1. If I am not mistaken, sha-1 and md5sum are different algorithms (IIRC,
both are known to be insecure). Anyone interested can probably figure
this out from the official specs:

SHA-1 hash algorithm:
http://www.ietf.org/rfc/rfc3174.txt

md5sum message-digest algorithm:

http://www.faqs.org/rfcs/rfc1321.html

2. The latest versions of the open source utility gpg supports a more
secure algorithm, SHA-512, which AFAIK has not been broken; see

Tony Stieber, "GnuPG Hacks", Linux Journal, March 2006.

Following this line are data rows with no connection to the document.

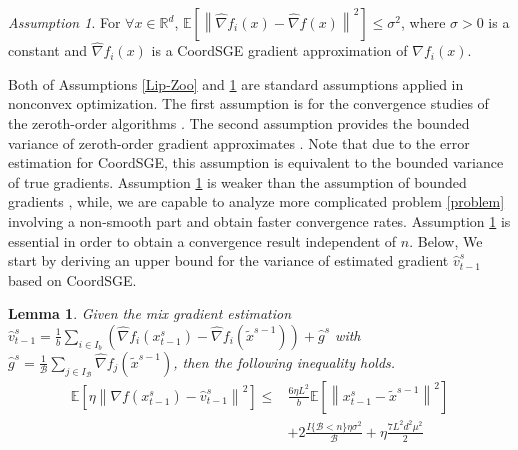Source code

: \documentclass{article}
\newcommand*{\R}{\mathbb{R}}
\newcommand*{\E}{\mathbb{E}}
\newcommand{\norm}[1]{\left\lVert#1\right\rVert}
\newtheorem{lemma}[theorem]{Lemma}
\theoremstyle{definition}
\theoremstyle{remark}
\newtheorem{assumption}[theorem]{Assumption}
\begin{document}
\begin{assumption}\label{Var-Zoo}
For $\forall x\in\R^d$, $\E\left[\norm{\hat{\nabla} f_i(x) - \hat{\nabla} f(x)}^2\right] \leq \sigma^2$, where $\sigma > 0$ is a constant and $\hat{\nabla} f_i(x)$ is a CoordSGE gradient approximation of $\nabla f_i(x)$.
\end{assumption}
Both of Assumptions \ref{Lip-Zoo} and \ref{Var-Zoo} are standard assumptions applied in nonconvex optimization. The first assumption is for the convergence studies of the zeroth-order algorithms \cite{ghadimi2016accelerated,nesterov2017random,
liu2018zeroth}. The second assumption provides the bounded variance of zeroth-order gradient approximates \cite{lian2016comprehensive,liu2018stochastic,
liu2018zeroth,hajinezhad2017zeroth}. Note that due to the error estimation for CoordSGE, this assumption is equivalent to the bounded  variance of true gradients. Assumption \ref{Var-Zoo} is weaker than the assumption of bounded gradients  \cite{liu2017zeroth,hajinezhad2017zeroth},
while, we are capable to analyze more complicated problem \eqref{problem} involving a non-smooth part and obtain faster convergence rates. Assumption \ref{Var-Zoo} is essential in order to obtain a convergence result independent of $n$.
Below, We start by deriving an upper bound for the variance of estimated gradient $\hat{v}_{t-1}^s$ based on CoordSGE.
\begin{lemma}\label{var-estimate-lem}
Given the mix gradient estimation $\hat{v}_{t-1}^s = \frac{1}{b} \sum_{i\in I_b}\left(\hat{\nabla} f_{i}(x_{t-1}^s)-\hat{\nabla} f_{i}(\tilde{x}^{s-1})\right)+\hat{g}^s$ with $\hat{g}^s = \frac{1}{\mathcal{B}} \sum_{j\in I_{\mathcal{B}}} \hat{\nabla} f_j (\tilde{x}^{s-1})$, then the following inequality holds. 
\begin{equation}
\begin{split}
\E\left[\eta\norm{\nabla f(x_{t-1}^s)-{\hat{v}_{t-1}^s}}^2\right] \leq&  \frac{6\eta L^2}{b}\E\left[\norm{x_{t-1}^s-\tilde{x}^{s-1}}^2\right]\\
&+ 2\frac{I\{\mathcal{B} < n\}\eta \sigma ^2}{\mathcal{B}}+\eta \frac{7 L^2 d^2 \mu^2}{2}
\end{split}
\end{equation}
\end{lemma}
\end{document}
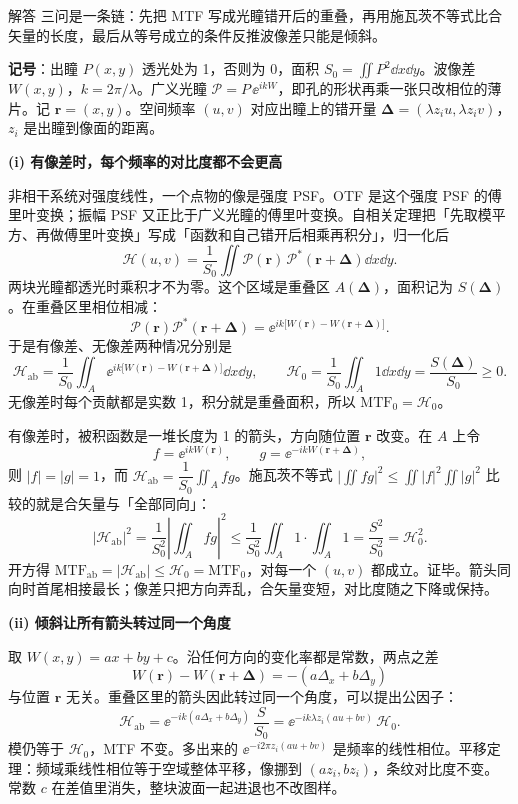 \begin{exam}{解答}
三问是一条链：先把 MTF 写成光瞳错开后的重叠，再用施瓦茨不等式比合矢量的长度，最后从等号成立的条件反推波像差只能是倾斜。

\textbf{记号}：出瞳 $P(x,y)$ 透光处为 1，否则为 0，面积 $S_0=\iint P^2\dd x\dd y$。波像差 $W(x,y)$，$k=2\pi/\lambda$。广义光瞳 $\mathcal P=P\,\ee^{ikW}$，即孔的形状再乘一张只改相位的薄片。记 $\bm r=(x,y)$。空间频率 $(u,v)$ 对应出瞳上的错开量 $\bm\Delta=(\lambda z_iu,\lambda z_iv)$，$z_i$ 是出瞳到像面的距离。

\textbf{(i) 有像差时，每个频率的对比度都不会更高}

非相干系统对强度线性，一个点物的像是强度 PSF。OTF 是这个强度 PSF 的傅里叶变换；振幅 PSF 又正比于广义光瞳的傅里叶变换。自相关定理把「先取模平方、再做傅里叶变换」写成「函数和自己错开后相乘再积分」，归一化后
\[
\mathcal H(u,v)=\frac{1}{S_0}\iint\mathcal P(\bm r)\,\mathcal P^*(\bm r+\bm\Delta)\dd x\dd y .
\]
两块光瞳都透光时乘积才不为零。这个区域是重叠区 $A(\bm\Delta)$，面积记为 $S(\bm\Delta)$。在重叠区里相位相减：
\[
\mathcal P(\bm r)\mathcal P^*(\bm r+\bm\Delta)=\ee^{ik\bigl[W(\bm r)-W(\bm r+\bm\Delta)\bigr]} .
\]
于是有像差、无像差两种情况分别是
\[
\mathcal H_{\text{ab}}=\frac1{S_0}\iint_{A}\ee^{ik\bigl[W(\bm r)-W(\bm r+\bm\Delta)\bigr]}\dd x\dd y,\qquad
\mathcal H_0=\frac1{S_0}\iint_A 1\dd x\dd y=\frac{S(\bm\Delta)}{S_0}\ge0 .
\]
无像差时每个贡献都是实数 1，积分就是重叠面积，所以 $\mathrm{MTF}_0=\mathcal H_0$。

有像差时，被积函数是一堆长度为 1 的箭头，方向随位置 $\bm r$ 改变。在 $A$ 上令
\[
f=\ee^{ikW(\bm r)},\qquad g=\ee^{-ikW(\bm r+\bm\Delta)},
\]
则 $|f|=|g|=1$，而 $\mathcal H_{\text{ab}}=\dfrac1{S_0}\displaystyle\iint_A fg$。施瓦茨不等式 $\bigl|\iint fg\bigr|^2\le\iint|f|^2\iint|g|^2$ 比较的就是合矢量与「全部同向」：
\[
|\mathcal H_{\text{ab}}|^2
=\frac1{S_0^2}\left|\iint_A fg\right|^2
\le\frac1{S_0^2}\iint_A 1\cdot\iint_A 1
=\frac{S^2}{S_0^2}
=\mathcal H_0^2 .
\]
开方得 $\mathrm{MTF}_{\text{ab}}=|\mathcal H_{\text{ab}}|\le\mathcal H_0=\mathrm{MTF}_0$，对每一个 $(u,v)$ 都成立。证毕。箭头同向时首尾相接最长；像差只把方向弄乱，合矢量变短，对比度随之下降或保持。

\textbf{(ii) 倾斜让所有箭头转过同一个角度}

取 $W(x,y)=ax+by+c$。沿任何方向的变化率都是常数，两点之差
\[
W(\bm r)-W(\bm r+\bm\Delta)=-(a\Delta_x+b\Delta_y)
\]
与位置 $\bm r$ 无关。重叠区里的箭头因此转过同一个角度，可以提出公因子：
\[
\mathcal H_{\text{ab}}=\ee^{-ik(a\Delta_x+b\Delta_y)}\,\frac{S}{S_0}
=\ee^{-ik\lambda z_i(au+bv)}\,\mathcal H_0 .
\]
模仍等于 $\mathcal H_0$，MTF 不变。多出来的 $\ee^{-i2\pi z_i(au+bv)}$ 是频率的线性相位。平移定理：频域乘线性相位等于空域整体平移，像挪到 $(az_i,bz_i)$，条纹对比度不变。常数 $c$ 在差值里消失，整块波面一起进退也不改图样。


\end{exam}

3. Even insecure checksum utilities are probably better than none at all.
Indeed, checking the given example

gpg --print-md md5 letter_of_rec.ps order.ps
A2 5F 7F 0B 29 EE 0B 39 68 C8 60 73 85 33 A4 B9
A2 5F 7F 0B 29 EE 0B 39 68 C8 60 73 85 33 A4 B9

Oh NOOOOOO! But wait, there's more:

gpg --print-md sha1 letter_of_rec.ps order.ps
0783 5FDD 04C9 AFD2 8304 6BD3 0A36 2A65 16B7 E216
3548 DB4D 0AF8 FD2F 1DBE 0228 8575 E8F9 F539 BFA6

gpg --print-md RIPEMD160 letter_of_rec.ps order.ps
9069 8ACC 6D67 6608 657B 9C26 F047 59A1 DC0E 6CA1
C1BB DE12 B312 EAAD DD3D D3B8 4CA1 CB1B BA47 DD13

Ah HAAAAAA! Gotcha, Alice!

> For more on cryptographic hash functions and their woes, try these:
>
> 9) Cryptographic hash function, Wikipedia,
> http://en.wikipedia.org/wiki/Cryptographic_hash


Of course, bear in mind that anyone can edit, blah, blah (including
unregistered users, contrary to widely publicized news reports based upon
a fundamental misunderstanding).

> So, people are getting wary of SHA-1.


Something to think about when you are reading articles at that website
which anyone can <s>poison</s> edit.

> These are huge and wonderful philosophico-physico-mathematical questions
> with serious practical implications.


You mean the Weyl curvature hypothesis? :-/

But while we should never neglect incompleteness entirely, I was
fascinated to discover from my readings a few years back that even first
order logic has its fascinations!

Joel Spencer, The Strange Logic of Random Graphs, Springer 2001

Here's a thought: "Everyone knows" that if on day D, mathematician M is
studying an example of size S in class C, he is more likely to be studying
a "secretly special" representative R than a generic representative G of
size S. Why? Because the secretly special reps show up in disguise in
other areas, and M was probably hacking through the jungle from one of
those places when he got lost and ate a poisoned cache.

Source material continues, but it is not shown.